Problem statement: Which lines below contain the word "client"? Copy each of them.

Exercise data:

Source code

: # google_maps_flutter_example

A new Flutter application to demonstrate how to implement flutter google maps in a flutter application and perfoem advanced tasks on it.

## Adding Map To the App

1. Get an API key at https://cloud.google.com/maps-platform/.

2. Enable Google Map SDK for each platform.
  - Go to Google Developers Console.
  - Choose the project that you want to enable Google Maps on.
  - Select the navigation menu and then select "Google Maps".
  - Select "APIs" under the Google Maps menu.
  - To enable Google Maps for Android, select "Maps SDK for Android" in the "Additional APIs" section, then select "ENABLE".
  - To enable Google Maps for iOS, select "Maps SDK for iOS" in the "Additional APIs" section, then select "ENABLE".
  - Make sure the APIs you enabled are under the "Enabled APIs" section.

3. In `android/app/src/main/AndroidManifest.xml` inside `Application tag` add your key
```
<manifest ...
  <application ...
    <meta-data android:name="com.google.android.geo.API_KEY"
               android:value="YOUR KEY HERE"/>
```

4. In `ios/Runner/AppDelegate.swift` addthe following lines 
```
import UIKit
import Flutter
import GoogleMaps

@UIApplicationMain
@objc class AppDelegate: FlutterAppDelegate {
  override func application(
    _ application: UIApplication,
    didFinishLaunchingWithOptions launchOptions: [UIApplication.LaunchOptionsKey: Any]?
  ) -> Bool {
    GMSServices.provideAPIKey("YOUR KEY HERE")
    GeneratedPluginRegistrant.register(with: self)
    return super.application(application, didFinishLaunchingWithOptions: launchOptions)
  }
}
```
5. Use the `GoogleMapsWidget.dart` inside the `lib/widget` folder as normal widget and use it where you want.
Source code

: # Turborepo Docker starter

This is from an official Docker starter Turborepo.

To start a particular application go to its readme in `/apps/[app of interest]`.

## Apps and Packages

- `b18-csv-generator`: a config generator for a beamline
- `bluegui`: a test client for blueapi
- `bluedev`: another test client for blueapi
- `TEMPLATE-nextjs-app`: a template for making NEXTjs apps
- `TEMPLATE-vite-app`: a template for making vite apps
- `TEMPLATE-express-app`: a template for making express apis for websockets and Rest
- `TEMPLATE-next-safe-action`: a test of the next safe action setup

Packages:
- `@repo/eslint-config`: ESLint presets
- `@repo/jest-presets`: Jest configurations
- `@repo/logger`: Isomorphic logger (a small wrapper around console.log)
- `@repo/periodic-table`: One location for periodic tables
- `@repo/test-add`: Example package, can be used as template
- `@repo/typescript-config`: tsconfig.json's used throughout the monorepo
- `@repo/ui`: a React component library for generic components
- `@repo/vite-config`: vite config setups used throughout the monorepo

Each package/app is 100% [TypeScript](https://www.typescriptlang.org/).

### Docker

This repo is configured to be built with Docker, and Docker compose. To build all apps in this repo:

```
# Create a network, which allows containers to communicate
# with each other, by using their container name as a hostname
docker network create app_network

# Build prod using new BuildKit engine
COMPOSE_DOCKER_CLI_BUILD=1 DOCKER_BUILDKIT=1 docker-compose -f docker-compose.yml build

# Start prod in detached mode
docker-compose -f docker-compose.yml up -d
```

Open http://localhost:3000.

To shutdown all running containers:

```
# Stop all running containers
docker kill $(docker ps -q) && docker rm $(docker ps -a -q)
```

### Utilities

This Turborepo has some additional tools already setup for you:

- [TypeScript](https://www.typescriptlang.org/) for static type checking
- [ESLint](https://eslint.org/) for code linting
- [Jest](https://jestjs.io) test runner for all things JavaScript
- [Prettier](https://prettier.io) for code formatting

Solution for this problem:
- `bluegui`: a test client for blueapi
- `bluedev`: another test client for blueapi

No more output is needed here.